The hilarious Mitchell and Webb “Are we the baddies?” sketch is equally instructive. Do great villains think of themselves as evil? Perhaps they have ended up this way, but maybe their motives started from something purer? From their perspective, perhaps it’s your characters who are the evil ones, attempting to interfere in matters which would bring great benefits to mankind. If only those pesky agents would keep their annoying noses out of your business.
Putting yourself in your grand nemesis’s shoes is an intriguing, even provocative design challenge. That’s not to sympathise with or endorse any abhorrent views in any way, but from an RPG design standpoint it can prove interesting to flip perspective in this way. Ultimately the aim is to lead to more entertaining choices and decisions for your players.
Great villains and antagonists are rarely purely evil or monstrous anyway but rather contain nuance and multiple shades of light and dark.

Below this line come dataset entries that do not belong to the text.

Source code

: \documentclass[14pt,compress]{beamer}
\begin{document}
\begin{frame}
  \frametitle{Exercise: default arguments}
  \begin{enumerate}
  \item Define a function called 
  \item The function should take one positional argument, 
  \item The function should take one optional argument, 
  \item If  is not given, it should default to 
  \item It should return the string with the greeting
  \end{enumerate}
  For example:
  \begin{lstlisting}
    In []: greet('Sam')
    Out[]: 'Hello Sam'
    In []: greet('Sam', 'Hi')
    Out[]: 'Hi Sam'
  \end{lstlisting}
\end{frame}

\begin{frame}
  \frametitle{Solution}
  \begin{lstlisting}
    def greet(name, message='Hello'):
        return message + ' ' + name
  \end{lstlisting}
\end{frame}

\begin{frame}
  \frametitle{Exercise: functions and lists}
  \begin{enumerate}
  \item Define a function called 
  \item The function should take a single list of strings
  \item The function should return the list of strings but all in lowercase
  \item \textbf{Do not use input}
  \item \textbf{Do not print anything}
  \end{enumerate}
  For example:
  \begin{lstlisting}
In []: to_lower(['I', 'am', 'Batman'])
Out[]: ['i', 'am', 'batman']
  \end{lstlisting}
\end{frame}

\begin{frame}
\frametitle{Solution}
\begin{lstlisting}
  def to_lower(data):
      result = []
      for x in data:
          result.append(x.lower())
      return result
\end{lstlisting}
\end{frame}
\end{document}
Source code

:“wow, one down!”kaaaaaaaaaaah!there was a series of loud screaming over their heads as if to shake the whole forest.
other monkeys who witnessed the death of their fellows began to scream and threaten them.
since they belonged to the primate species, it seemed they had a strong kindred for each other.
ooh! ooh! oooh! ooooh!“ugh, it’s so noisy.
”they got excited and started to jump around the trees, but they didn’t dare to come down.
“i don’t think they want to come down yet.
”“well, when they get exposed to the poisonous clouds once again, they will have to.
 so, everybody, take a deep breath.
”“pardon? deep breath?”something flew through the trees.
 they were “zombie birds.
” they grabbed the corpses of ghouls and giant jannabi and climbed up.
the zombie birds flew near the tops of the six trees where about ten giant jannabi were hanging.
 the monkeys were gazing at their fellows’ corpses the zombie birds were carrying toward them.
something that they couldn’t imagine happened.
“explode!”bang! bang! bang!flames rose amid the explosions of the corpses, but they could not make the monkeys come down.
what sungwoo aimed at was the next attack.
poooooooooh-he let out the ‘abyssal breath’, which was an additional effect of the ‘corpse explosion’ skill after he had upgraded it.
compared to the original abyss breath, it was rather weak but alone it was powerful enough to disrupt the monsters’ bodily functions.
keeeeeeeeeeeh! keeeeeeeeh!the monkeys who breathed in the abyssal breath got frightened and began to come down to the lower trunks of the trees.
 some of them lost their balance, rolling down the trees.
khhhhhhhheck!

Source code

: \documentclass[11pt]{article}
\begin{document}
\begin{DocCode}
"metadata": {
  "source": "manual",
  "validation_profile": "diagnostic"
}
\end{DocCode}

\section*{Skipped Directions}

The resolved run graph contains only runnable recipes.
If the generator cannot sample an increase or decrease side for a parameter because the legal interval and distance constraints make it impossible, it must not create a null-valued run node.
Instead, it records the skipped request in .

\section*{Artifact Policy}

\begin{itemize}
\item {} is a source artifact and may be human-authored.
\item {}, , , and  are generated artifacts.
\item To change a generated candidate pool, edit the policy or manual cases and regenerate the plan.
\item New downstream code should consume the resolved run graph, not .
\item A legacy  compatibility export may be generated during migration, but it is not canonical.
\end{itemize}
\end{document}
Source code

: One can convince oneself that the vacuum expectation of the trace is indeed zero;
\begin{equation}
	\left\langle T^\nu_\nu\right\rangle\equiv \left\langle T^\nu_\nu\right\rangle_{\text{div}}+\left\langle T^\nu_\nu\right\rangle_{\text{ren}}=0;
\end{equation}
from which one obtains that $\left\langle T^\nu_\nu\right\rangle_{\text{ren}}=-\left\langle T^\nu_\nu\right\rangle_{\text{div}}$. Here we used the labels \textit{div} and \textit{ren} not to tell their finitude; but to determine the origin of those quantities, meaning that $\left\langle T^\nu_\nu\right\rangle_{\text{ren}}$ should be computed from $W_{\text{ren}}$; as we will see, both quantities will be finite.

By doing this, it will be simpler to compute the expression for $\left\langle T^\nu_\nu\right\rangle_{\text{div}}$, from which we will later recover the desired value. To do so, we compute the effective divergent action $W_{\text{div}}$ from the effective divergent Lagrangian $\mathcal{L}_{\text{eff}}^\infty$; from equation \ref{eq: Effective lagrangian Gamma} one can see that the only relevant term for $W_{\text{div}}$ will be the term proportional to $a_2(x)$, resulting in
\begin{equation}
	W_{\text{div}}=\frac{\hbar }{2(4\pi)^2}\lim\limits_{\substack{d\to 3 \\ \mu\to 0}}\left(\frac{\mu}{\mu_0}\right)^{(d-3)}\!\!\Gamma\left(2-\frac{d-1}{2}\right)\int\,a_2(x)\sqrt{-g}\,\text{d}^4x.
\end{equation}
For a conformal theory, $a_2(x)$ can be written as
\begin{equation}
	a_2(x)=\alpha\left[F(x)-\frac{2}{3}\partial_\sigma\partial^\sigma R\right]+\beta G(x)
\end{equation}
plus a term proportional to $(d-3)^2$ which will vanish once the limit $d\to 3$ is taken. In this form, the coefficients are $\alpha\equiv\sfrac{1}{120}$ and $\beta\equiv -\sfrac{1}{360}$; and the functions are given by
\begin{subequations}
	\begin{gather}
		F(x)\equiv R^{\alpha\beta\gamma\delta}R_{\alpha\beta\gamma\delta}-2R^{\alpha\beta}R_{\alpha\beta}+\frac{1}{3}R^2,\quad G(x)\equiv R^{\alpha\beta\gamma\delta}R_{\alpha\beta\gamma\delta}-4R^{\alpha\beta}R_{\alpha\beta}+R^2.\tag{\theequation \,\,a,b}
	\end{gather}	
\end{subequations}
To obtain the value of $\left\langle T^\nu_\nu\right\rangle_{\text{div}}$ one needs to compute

In Achtung! Cthulhu’s Forest of Fear (Shipping now from the UK, on pre-order in the US and in PDF on both and on DTRPG!), our brand new late war campaign set during the Battle of the Bulge, we’ve tried to give more nuance and flavour to our villains in the narrative design, rather than making them simple straw targets for your players to demolish.
Once of my favourites is “Sweet” Liesel Bohm, who’s a cross between a female version of Loki and Rupert of Hentzau (from the Prisoner of Zenda), whose penchant for random acts of chaos make her an anarchic and unpredictable foe.
As a GM she’s great fun to both play and tease your agents with too. She’s very capable of being charming, amusing, even appealing in many ways. Will she make some outrageous demand, or perhaps prove surprisingly generous or maybe even suggest an alliance of convenience against a mutual foe? When agents encounter her, they’re never quite sure what to expect or she’s going to do next, which keep any scene or session from becoming dull. You’ll have a chance to explore both Liesel and a few other intriguing and unexpected alliances within the campaign.
Allies can also benefit from this kind of treatment. One of the Allies’ great strengths during World War II was that they were a coalition of many different nations, talents, and personnel. Even the strongest of allies can sometimes feel a tension when their goals and motivations don’t quite align and without giving too much away, this is one aspect you’ll be able to explore during the meta campaign (if you choose) as Section M and Majestic’s find themselves at odds for perhaps the first time.
Finally, the Forest of Fear also brings some new allies and in the shape of the Ardui, Celtic woodland spirits who inhabit this forgotten corner of the Ardennes. They came into being after I’d read about Arduinna, a native Celtic deity of the Ardennes, who was a goddess of nature who rides a boar mount. I chose to embody her with these qualities but also as a stern warrior-queen, ready to fight both an ancient evil and the Nazi incursion. Arduinna and her followers’ main motivation is to protect their ancient woodland from all who might threaten it and in this sense she’s a potential ally, but initially at least a neutral, more sceptical one. She must be persuaded and convinced if your agents hope to forge an alliance with her and the way she chooses to do it is in classic Celtic fashion, via a series of trials and ordeals.
When it comes to your own mission designs, try to explore some of these dilemmas for yourself. You’ll find enemies are often more interesting when they’re not just cardboard cut-out cliches and allies prove more realistic when they’re not just blind followers of your agents. Both benefit from having agendas of their own and the free will to pursue them.